Re: Inconsistant use of index.

От
Ron Mayer
Дата:
On Tue, 26 Mar 2002, Tom Lane wrote:
>
> Ron Mayer <ron@intervideo.com> writes:
> > [...] pretty large, PostgreSQL suddenly stopped using indexes [...]
> [...]
>
> 212K estimate for 180K real is not bad at all.  So the problem is in the
> cost models not the initial row count estimation.
>
> If you force an indexscan via "set enable_seqscan to off", what does
> EXPLAIN ANALYZE report?

It then uses the index:

===================================================================
== logs2=# set enable_seqscan to off;
== SET VARIABLE
== logs2=# explain analyze select count(*) from fact where dat='2002-03-01';
==
== NOTICE:  QUERY PLAN:
==
== Aggregate  (cost=840488.03..840488.03 rows=1 width=0) (actual
== time=2753.82..2753.82 rows=1 loops=1)
==   ->  Index Scan using i_fact__dat on fact  (cost=0.00..839957.59 rows=212174
== width=0) (actual time=101.25..2434.00 rows=180295 loops=1)
== Total runtime: 2754.24 msec
===================================================================


> Also, what do you get from
>     select * from pg_stats where tablename = 'fact';
> I'm particularly interested in the correlation estimate for the dat
> column.  (Would you happen to have an idea whether the data has been
> inserted more-or-less in dat order?)

I've attached that output as an attachment.
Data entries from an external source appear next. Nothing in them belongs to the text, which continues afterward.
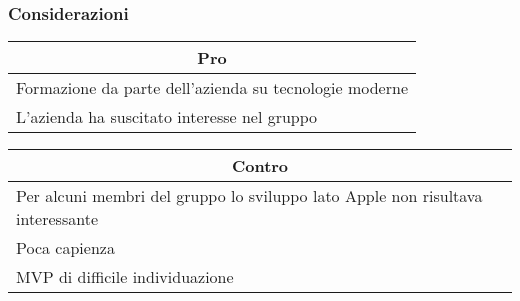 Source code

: \subsubsection{Considerazioni}
\begin{minipage}[t]{0.45\linewidth}
    \vspace{0pt}
    {\renewcommand{\arraystretch}{1.5}
    \begin{tabular}{p{1\linewidth}}
        \multicolumn{1}{c}{\textbf{Pro}} \\
        \midrule
        Formazione da parte dell'azienda su tecnologie moderne \\
        L'azienda ha suscitato interesse nel gruppo \\
        \hline
    \end{tabular}
    }
\end{minipage}
\hspace{0.05\linewidth}
\begin{minipage}[t]{0.45\linewidth}
    \vspace{0pt}
    {\renewcommand{\arraystretch}{1.5}
    \begin{tabular}{p{1\linewidth}}
        \multicolumn{1}{c}{\textbf{Contro}} \\
        \midrule
        Per alcuni membri del gruppo lo sviluppo lato Apple non risultava interessante \\
        Poca capienza \\
        MVP di difficile individuazione \\
        \hline
    \end{tabular}
    }
\end{minipage}
\vspace{1em}

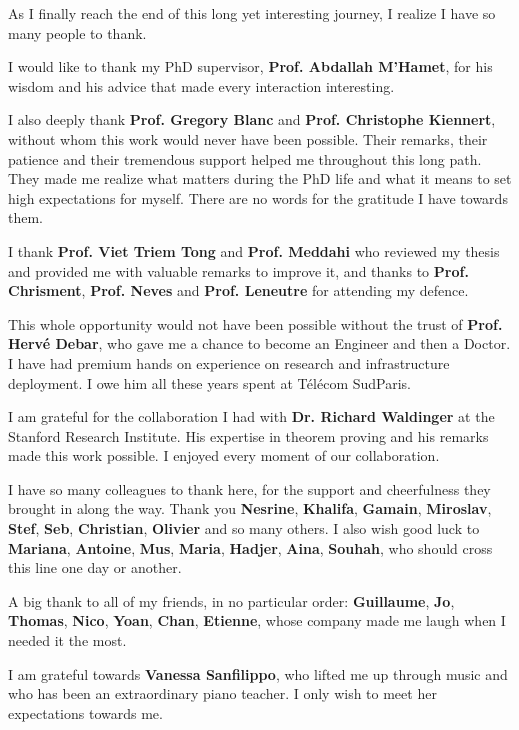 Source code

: \documentclass[a4paper, 11pt]{report}
\theoremstyle{definition}
\begin{document}
As I finally reach the end of this long yet interesting journey, I realize I have so many people to thank.

I would like to thank my PhD supervisor, \textbf{Prof. Abdallah M'Hamet}, for his wisdom and his advice that made every interaction interesting.

I also deeply thank \textbf{Prof. Gregory Blanc} and \textbf{Prof. Christophe Kiennert}, without whom this work 
would never have been possible. Their remarks, their patience and their tremendous support helped me throughout this long path. They made me realize what matters during the PhD life and what it means to set high expectations for myself. There are no words for the gratitude I have towards them.

I thank \textbf{Prof. Viet Triem Tong} and \textbf{Prof. Meddahi} who reviewed my thesis and provided me with valuable remarks to improve it, and thanks to \textbf{Prof. Chrisment}, \textbf{Prof. Neves} and \textbf{Prof. Leneutre} for attending my defence.

This whole opportunity would not have been possible without the trust of \textbf{Prof. Herv\'e Debar}, who gave me a chance to become an Engineer and then a Doctor. I have had premium hands on experience on research and infrastructure deployment. I owe him all these years spent at T\'el\'ecom SudParis.

I am grateful for the collaboration I had with \textbf{Dr. Richard Waldinger} at the Stanford Research Institute. His expertise in theorem proving and his remarks made this work possible. I enjoyed every moment of our collaboration.

I have so many colleagues to thank here, for the support and cheerfulness they brought in along the way.
Thank you \textbf{Nesrine}, \textbf{Khalifa}, \textbf{Gamain}, \textbf{Miroslav}, \textbf{Stef}, \textbf{Seb}, \textbf{Christian}, \textbf{Olivier} and so many others. I also wish good luck to \textbf{Mariana}, \textbf{Antoine}, \textbf{Mus}, \textbf{Maria}, \textbf{Hadjer}, \textbf{Aina}, \textbf{Souhah}, who should cross this line one day or another.

A big thank to all of my friends, in no particular order: \textbf{Guillaume}, \textbf{Jo}, \textbf{Thomas}, \textbf{Nico}, \textbf{Yoan}, \textbf{Chan}, \textbf{Etienne}, whose company made me laugh when I needed it the most. 

I am grateful towards \textbf{Vanessa Sanfilippo}, who lifted me up through music and who has been an extraordinary piano teacher. I only wish to meet her expectations towards me.
\end{document}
I beleve much of February was loaded first, then we back-filled January,
and daily I've been adding March's results.  I don't believe the index-usage
stopped when we did the january fill... something happend a few days ago after
a pretty routine daily load.




Oh... one more interesting thing...

There are a couple big exceptions to the even distribution of data.

Almost every day has between 190000 and 270000 records except '2002-03-08'
which has 404293 records and '2002-03-25' which has 6 records.

For that particular day, the "<= ... >=" trick doesn't work either.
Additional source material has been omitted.